Understanding Openzeppelin Governance contract

So, I have been reading this https://docs.openzeppelin.com/contracts/4.x/governance . First of all, great job at writing this, and thanks for writing such a descriptive documentation. While reading this, I came across a sentence which I don't completely understand. Can someone provide some context for this?

"The token has to implement the ERC20Votes extension. This extension will keep track of historical balances so that voting power is retrieved from past snapshots rather than the current balance, which is an important protection that prevents double voting."

I don't completely understand that the part about keeping historical balances for voting power.

I am assuming that it means storing tokens held by an account while voting on a particular proposal. For example, I am on BanklessDAO and held 150K BANK while I voted on proposal A. Then, I sold some and now have 100K BANK in my wallet while I vote on proposal B. So, it's going to store how many tokens I had while voting.
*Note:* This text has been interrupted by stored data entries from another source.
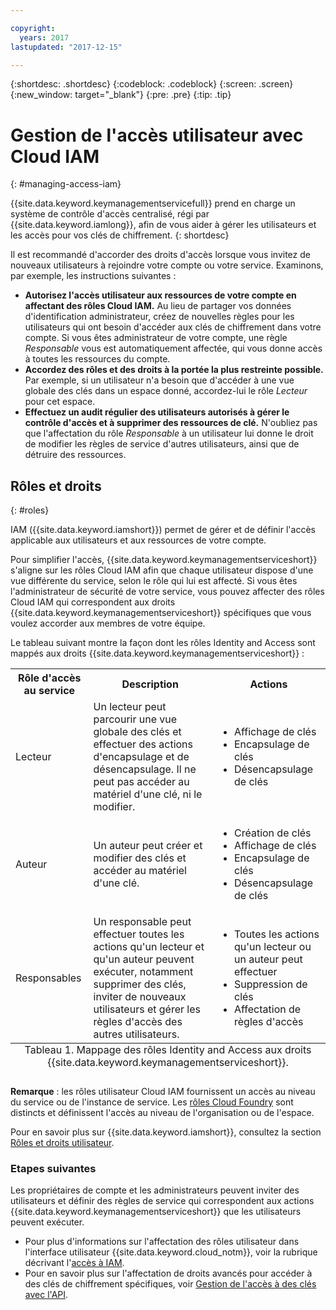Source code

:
 ```yaml
---

copyright:
  years: 2017
lastupdated: "2017-12-15"

---
```


{:shortdesc: .shortdesc}
{:codeblock: .codeblock}
{:screen: .screen}
{:new_window: target="_blank"}
{:pre: .pre}
{:tip: .tip}

# Gestion de l'accès utilisateur avec Cloud IAM
{: #managing-access-iam}

{{site.data.keyword.keymanagementservicefull}} prend en charge un système de contrôle d'accès centralisé, régi par {{site.data.keyword.iamlong}}, afin de vous aider à gérer les utilisateurs et les accès pour vos clés de chiffrement.
{: shortdesc}

Il est recommandé d'accorder des droits d'accès lorsque vous invitez de nouveaux utilisateurs à rejoindre votre compte ou votre service. Examinons, par exemple, les instructions suivantes :

- **Autorisez l'accès utilisateur aux ressources de votre compte en affectant des rôles Cloud IAM.**
    Au lieu de partager vos données d'identification administrateur, créez de nouvelles règles pour les utilisateurs qui ont besoin d'accéder aux clés de chiffrement dans votre compte. Si vous êtes administrateur de votre compte, une règle _Responsable_ vous est automatiquement affectée, qui vous donne accès à toutes les ressources du compte.
- **Accordez des rôles et des droits à la portée la plus restreinte possible.**
    Par exemple, si un utilisateur n'a besoin que d'accéder à une vue globale des clés dans un espace donné, accordez-lui le rôle _Lecteur_ pour cet espace.
- **Effectuez un audit régulier des utilisateurs autorisés à gérer le contrôle d'accès et à supprimer des ressources de clé.**
    N'oubliez pas que l'affectation du rôle _Responsable_ à un utilisateur lui donne le droit de modifier les règles de service d'autres utilisateurs, ainsi que de détruire des ressources.

## Rôles et droits
{: #roles}

IAM ({{site.data.keyword.iamshort}}) permet de gérer et de définir l'accès applicable aux utilisateurs et aux ressources de votre compte.

Pour simplifier l'accès, {{site.data.keyword.keymanagementserviceshort}} s'aligne sur les rôles Cloud IAM afin que chaque utilisateur dispose d'une vue différente du service, selon le rôle qui lui est affecté. Si vous êtes l'administrateur de sécurité de votre service, vous pouvez affecter des rôles Cloud IAM qui correspondent aux droits {{site.data.keyword.keymanagementserviceshort}} spécifiques que vous voulez accorder aux membres de votre équipe.

Le tableau suivant montre la façon dont les rôles Identity and Access sont mappés aux droits {{site.data.keyword.keymanagementserviceshort}} :
<table>
  <tr>
    <th>Rôle d'accès au service </th>
    <th>Description</th>
    <th>Actions</th>
  </tr>
  <tr>
    <td>Lecteur</td>
    <td>Un lecteur peut parcourir une vue globale des clés et effectuer des actions d'encapsulage et de désencapsulage. Il ne peut pas accéder au matériel d'une clé, ni le modifier.</td>
    <td>
      <ul>
        <li>Affichage de clés</li>
        <li>Encapsulage de clés</li>
        <li>Désencapsulage de clés</li>
      </ul>
    </td>
  </tr>
  <tr>
    <td>Auteur</td>
    <td>Un auteur peut créer et modifier des clés et accéder au matériel d'une clé.</td>
    <td>
      <ul>
        <li>Création de clés</li>
        <li>Affichage de clés</li>
        <li>Encapsulage de clés</li>
        <li>Désencapsulage de clés</li>
      </ul>
    </td>
  </tr>
  <tr>
    <td>Responsables</td>
    <td>Un responsable peut effectuer toutes les actions qu'un lecteur et qu'un auteur peuvent exécuter, notamment supprimer des clés, inviter de nouveaux utilisateurs et gérer les règles d'accès des autres utilisateurs. </td>
    <td>
      <ul>
        <li>Toutes les actions qu'un lecteur ou un auteur peut effectuer</li>
        <li>Suppression de clés</li>
        <li>Affectation de règles d'accès</li>
      </ul>
    </td>
  </tr>
  <caption style="caption-side:bottom;">Tableau 1. Mappage des rôles Identity and Access aux droits {{site.data.keyword.keymanagementserviceshort}}.</caption>
</table>

**Remarque** : les rôles utilisateur Cloud IAM fournissent un accès au niveau du service ou de l'instance de service. Les [rôles Cloud Foundry](/docs/iam/users_roles.html#cfroles) sont distincts et définissent l'accès au niveau de l'organisation ou de l'espace.

Pour en savoir plus sur {{site.data.keyword.iamshort}}, consultez la section [Rôles et droits utilisateur](/docs/iam/users_roles.html#iamusermanpol).

### Etapes suivantes

Les propriétaires de compte et les administrateurs peuvent inviter des utilisateurs et définir des règles de service qui correspondent aux actions {{site.data.keyword.keymanagementserviceshort}} que les utilisateurs peuvent exécuter.

- Pour plus d'informations sur l'affectation des rôles utilisateur dans l'interface utilisateur {{site.data.keyword.cloud_notm}}, voir la rubrique décrivant l'[accès à IAM](/docs/iam/iamusermanage.html#iamusermanage).
- Pour en savoir plus sur l'affectation de droits avancés pour accéder à des clés de chiffrement spécifiques, voir [Gestion de l'accès à des clés avec l'API](/docs/services/keymgmt/keyprotect_manage_access_api.html).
Am I right here?

(PS:- Example is based on my experience using Snapshot)

Hello @PradhumnaPancholi

Traditional ERC20 tokens only keep track of the "latest" balance for each user. You can query what is the balanceOf(X), and what is the balanceOf(Y). But if X transfers to Y you lose that information.

This is not good enough for voting systems. You don't want X to vote with its 100 tokens, then transfer them to Y, then Y vote with the same 100 tokens, then Y transfer the tokens to Z, ...

You want to make sure you use a "snapshot of the voting power at a given time". Snapshot does that offchain, but since the OZ Governor is onchain, we need onchain logic to support these snapshots.

This is what the ERC20Votes extension provides. You can not only query balanceOf(X) but also getPastVotes(X, blockNumber), wich fixes the problem of X transferring its tokens to Y after he votes. The transfer will happen but won't allow Y to have more voting power.

Additionally, ERC20Votes provides a vote delegation mechanism.

1 Like

Got it. My brain didn't stumble upon the malicious voting power issue. I will look into deeper while studying contracts for "how," but thanks for giving such a good explanation and example of "why". I really appreciate it.